Segment Start: EXTRACTED INFORMATION

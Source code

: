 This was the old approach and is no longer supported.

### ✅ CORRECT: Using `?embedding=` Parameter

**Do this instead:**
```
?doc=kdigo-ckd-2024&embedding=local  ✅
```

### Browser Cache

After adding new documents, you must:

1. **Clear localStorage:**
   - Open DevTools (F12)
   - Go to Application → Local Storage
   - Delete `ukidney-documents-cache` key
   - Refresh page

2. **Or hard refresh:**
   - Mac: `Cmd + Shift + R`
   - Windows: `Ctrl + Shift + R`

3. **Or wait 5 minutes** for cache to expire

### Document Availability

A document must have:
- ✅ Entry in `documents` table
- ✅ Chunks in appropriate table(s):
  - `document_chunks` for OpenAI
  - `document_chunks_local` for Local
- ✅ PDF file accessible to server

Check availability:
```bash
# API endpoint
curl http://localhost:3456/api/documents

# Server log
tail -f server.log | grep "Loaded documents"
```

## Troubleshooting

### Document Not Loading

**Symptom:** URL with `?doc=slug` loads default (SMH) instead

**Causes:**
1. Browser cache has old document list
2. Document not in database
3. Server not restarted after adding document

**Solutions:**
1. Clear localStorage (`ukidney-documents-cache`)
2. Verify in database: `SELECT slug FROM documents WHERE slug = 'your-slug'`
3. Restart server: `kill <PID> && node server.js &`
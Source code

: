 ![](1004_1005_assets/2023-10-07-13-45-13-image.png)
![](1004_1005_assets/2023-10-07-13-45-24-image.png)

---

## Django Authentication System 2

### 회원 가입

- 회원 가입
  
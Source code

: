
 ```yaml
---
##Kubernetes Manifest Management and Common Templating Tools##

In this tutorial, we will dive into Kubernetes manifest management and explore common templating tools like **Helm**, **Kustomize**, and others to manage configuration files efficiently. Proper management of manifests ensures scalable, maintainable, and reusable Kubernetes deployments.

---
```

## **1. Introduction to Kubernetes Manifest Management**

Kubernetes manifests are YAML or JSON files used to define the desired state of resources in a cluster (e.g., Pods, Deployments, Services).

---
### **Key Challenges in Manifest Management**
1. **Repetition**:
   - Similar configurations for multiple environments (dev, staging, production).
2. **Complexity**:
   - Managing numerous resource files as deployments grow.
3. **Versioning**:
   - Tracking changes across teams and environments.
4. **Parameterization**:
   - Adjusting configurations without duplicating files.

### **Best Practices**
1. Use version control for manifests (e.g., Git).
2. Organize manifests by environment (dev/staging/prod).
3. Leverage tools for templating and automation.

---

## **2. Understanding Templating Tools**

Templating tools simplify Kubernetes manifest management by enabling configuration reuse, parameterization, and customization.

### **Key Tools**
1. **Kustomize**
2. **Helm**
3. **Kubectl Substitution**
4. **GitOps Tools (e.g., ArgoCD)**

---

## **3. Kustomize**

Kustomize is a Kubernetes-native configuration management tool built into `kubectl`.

Segment End: EXTRACTED INFORMATION

§ WORK TO COMPLETE:
The lines to copy run from the first line of the entries to the line containing "- ✅ Chunks in"; copy them exactly and output nothing else.

§ SOLUTION TO THIS EXERCISE:
Source code

: This was the old approach and is no longer supported.

### ✅ CORRECT: Using `?embedding=` Parameter

**Do this instead:**
```
?doc=kdigo-ckd-2024&embedding=local  ✅
```

### Browser Cache

After adding new documents, you must:

1. **Clear localStorage:**
   - Open DevTools (F12)
   - Go to Application → Local Storage
   - Delete `ukidney-documents-cache` key
   - Refresh page

2. **Or hard refresh:**
   - Mac: `Cmd + Shift + R`
   - Windows: `Ctrl + Shift + R`

3. **Or wait 5 minutes** for cache to expire

### Document Availability

A document must have:
- ✅ Entry in `documents` table
- ✅ Chunks in appropriate table(s):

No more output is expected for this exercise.